Glauce Cavalli assume comando da PM de São Paulo e simboliza avanço histórico das mulheres na corporação

Primeira mulher a liderar a instituição, coronel chega ao cargo em meio a mudanças na cúpula e após décadas de conquistas femininas na Polícia Militar Paulista.

O governador Tarcísio de Freitas oficializou, nesta quinta-feira (16), a troca no comando da Polícia Militar do Estado de São Paulo. A coronel Glauce Anselmo Cavalli foi nomeada comandante-geral da corporação, tornando-se a primeira mulher a ocupar o posto em toda a história da instituição.

A decisão inclui a exoneração do então comandante-geral, José Augusto Coutinho, e do subcomandante, Erick Gomes Bento. Para a função de subcomandante, foi nomeado o coronel Mario Kitsuwa.

A mudança ocorre em um momento delicado para a segurança pública paulista, marcado por casos recentes de grande repercussão. Entre eles, a morte da soldado Gisele Alves Santana, em fevereiro, e o caso de Thawanna Salmázio, atingida durante uma ação policial na periferia da capital em abril.

Nos bastidores, a troca é atribuída a um conjunto de fatores, incluindo avaliações internas da Secretaria da Segurança Pública, insatisfações com a estrutura da corporação e demandas operacionais. O desgaste provocado por episódios recentes também teria influenciado a decisão.

Além do impacto institucional, a nomeação de Glauce Cavalli representa um marco histórico para a presença feminina na Polícia Militar paulista. O momento é visto como resultado de uma trajetória iniciada há mais de sete décadas, quando foi criada a Polícia Feminina no estado, em 1955.

Um relato de uma tenente-coronel veterana da corporação, que ingressou na Academia do Barro Branco junto com a nova comandante na década de 1990, ajuda a dimensionar essa evolução. Segundo a oficial, Glauce iniciou sua formação em 1993, precisando refazer parte do curso no ano seguinte após a maternidade — um exemplo das dificuldades enfrentadas por mulheres na época.

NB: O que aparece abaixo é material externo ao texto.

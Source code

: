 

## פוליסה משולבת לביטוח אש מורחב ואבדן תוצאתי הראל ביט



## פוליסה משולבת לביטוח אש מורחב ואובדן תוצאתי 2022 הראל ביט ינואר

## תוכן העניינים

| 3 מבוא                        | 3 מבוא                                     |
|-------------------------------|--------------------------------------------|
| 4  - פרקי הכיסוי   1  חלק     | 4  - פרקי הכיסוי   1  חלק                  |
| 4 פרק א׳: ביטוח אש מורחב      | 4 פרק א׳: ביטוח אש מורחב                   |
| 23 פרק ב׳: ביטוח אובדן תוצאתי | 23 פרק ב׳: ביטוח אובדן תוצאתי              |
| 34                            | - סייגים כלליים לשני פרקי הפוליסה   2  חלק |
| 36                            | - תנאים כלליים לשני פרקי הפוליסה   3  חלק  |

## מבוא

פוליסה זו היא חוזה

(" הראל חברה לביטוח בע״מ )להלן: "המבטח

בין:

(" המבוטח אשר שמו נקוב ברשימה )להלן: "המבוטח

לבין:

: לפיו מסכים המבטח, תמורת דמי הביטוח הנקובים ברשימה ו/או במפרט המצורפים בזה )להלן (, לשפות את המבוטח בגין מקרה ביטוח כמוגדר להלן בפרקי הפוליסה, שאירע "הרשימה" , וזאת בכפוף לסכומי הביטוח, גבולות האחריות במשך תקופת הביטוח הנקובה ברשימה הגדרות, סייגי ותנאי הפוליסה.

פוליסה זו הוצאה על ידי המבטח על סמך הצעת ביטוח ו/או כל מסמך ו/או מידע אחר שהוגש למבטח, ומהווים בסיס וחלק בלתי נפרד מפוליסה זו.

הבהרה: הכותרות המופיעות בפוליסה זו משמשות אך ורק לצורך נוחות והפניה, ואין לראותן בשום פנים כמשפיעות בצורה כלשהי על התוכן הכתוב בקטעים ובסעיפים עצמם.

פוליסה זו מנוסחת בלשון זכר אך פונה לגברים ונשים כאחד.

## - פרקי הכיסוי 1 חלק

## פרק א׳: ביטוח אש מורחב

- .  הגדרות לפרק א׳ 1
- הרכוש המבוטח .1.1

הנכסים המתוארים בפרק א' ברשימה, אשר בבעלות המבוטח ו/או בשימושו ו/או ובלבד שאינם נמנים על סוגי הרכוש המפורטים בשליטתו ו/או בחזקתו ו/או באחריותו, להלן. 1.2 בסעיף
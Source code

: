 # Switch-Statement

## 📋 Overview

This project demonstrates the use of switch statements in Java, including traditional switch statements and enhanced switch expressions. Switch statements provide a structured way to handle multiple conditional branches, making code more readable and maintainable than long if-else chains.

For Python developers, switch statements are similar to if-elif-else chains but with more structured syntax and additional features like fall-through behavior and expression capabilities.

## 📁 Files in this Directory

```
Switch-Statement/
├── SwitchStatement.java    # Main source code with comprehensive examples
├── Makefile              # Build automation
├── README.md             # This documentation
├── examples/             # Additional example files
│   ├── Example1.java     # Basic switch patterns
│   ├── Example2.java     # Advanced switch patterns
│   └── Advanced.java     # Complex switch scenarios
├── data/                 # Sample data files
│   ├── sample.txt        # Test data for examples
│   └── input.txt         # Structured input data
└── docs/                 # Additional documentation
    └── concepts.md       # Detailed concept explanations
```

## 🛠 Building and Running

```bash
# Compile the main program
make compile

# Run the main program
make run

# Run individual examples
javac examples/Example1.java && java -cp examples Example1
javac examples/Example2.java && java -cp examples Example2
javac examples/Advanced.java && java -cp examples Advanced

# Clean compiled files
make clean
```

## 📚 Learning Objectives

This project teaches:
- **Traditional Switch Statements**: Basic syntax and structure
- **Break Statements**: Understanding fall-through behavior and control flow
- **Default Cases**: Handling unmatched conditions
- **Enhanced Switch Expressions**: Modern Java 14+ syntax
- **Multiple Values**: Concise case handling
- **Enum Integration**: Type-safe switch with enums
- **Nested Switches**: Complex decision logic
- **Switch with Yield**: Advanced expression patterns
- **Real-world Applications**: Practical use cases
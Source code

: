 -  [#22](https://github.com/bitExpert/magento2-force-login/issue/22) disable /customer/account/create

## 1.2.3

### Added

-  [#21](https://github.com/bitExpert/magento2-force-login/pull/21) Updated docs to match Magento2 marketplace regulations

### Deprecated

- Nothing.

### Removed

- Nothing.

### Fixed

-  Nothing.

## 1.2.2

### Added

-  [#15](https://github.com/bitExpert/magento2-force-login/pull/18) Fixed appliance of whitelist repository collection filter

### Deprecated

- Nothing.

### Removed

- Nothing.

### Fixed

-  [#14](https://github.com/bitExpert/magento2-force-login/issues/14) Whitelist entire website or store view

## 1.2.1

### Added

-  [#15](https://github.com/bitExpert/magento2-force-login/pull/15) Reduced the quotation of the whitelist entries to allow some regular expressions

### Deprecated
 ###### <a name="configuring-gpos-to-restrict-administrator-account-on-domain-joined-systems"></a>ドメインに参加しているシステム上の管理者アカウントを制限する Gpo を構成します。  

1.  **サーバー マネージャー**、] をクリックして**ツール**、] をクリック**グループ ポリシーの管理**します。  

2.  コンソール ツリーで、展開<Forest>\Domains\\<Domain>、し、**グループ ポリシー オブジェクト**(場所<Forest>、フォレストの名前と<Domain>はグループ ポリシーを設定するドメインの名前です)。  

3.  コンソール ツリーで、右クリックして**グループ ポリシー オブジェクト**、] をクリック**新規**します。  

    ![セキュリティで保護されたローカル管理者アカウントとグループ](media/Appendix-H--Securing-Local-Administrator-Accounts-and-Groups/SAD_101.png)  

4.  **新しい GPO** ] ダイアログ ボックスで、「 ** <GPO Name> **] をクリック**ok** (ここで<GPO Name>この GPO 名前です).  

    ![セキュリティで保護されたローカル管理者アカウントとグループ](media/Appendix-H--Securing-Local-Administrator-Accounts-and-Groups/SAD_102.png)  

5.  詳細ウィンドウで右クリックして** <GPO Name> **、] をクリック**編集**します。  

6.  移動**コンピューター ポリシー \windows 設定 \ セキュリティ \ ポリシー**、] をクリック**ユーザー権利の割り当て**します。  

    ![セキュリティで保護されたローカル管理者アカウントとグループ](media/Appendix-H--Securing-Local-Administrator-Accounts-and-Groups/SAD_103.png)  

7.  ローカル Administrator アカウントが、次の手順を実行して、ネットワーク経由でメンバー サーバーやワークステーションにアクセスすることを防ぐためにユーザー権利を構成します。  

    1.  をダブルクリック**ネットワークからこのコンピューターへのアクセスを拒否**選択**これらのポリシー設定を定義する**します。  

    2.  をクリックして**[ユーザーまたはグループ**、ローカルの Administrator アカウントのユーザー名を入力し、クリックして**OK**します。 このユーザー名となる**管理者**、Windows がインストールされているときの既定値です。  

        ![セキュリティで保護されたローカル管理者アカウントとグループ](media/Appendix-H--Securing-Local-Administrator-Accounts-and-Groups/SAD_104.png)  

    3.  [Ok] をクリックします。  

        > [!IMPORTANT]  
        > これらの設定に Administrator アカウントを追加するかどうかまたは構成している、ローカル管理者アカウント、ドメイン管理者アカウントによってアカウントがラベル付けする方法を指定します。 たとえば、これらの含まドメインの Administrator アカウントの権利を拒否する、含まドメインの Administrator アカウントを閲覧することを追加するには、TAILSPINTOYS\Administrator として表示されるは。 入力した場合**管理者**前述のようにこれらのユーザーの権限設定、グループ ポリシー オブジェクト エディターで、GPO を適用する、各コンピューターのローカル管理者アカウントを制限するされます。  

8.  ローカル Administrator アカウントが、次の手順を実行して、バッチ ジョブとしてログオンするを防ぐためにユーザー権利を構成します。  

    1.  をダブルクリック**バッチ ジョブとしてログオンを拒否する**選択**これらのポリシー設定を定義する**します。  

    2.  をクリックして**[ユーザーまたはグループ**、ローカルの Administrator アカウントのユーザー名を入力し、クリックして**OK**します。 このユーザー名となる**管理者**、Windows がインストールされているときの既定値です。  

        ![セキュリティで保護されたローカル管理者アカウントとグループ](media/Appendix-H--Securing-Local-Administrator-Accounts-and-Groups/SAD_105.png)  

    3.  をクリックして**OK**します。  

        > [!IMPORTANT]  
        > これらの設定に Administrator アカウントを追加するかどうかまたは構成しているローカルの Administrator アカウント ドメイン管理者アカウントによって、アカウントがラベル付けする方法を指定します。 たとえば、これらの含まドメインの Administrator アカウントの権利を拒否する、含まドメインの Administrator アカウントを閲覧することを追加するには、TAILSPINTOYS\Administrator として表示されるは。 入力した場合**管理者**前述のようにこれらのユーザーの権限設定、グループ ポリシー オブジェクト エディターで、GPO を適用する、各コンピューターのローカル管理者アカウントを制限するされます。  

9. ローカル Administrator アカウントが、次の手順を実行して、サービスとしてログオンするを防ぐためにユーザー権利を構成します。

A veterana destaca que, ao longo dos anos, as policiais militares conquistaram uma série de avanços importantes. Entre eles, mudanças em regras internas, ampliação de direitos como a licença-maternidade e, principalmente, a possibilidade de atuar em todas as funções da corporação — incluindo o comando de unidades operacionais.

Outro ponto considerado decisivo foi a unificação dos quadros de oficiais, que deixou de separar homens e mulheres. Essa mudança permitiu que policiais femininas passassem a disputar os cargos mais altos da hierarquia em igualdade formal, abrindo caminho para que, agora, uma mulher chegasse ao comando-geral.

No relato, a oficial também ressalta o perfil de Glauce Cavalli, descrita como uma profissional experiente, com especialização na área financeira, além de qualidades como inteligência, dedicação e sensibilidade no trato com as pessoas.

Embora tenha mencionado preferência por outro nome para o cargo, a coronel Adriana Roledo, a veterana afirma estar confiante com a escolha e considera a nomeação um símbolo de avanço, mérito e justiça dentro da instituição.

A chegada de Glauce ao topo da Polícia Militar é interpretada como o fechamento de um ciclo histórico de 71 anos de transformações e, ao mesmo tempo, o início de uma nova fase. A expectativa agora recai sobre como será sua gestão diante dos desafios operacionais e das cobranças por mudanças na segurança pública paulista.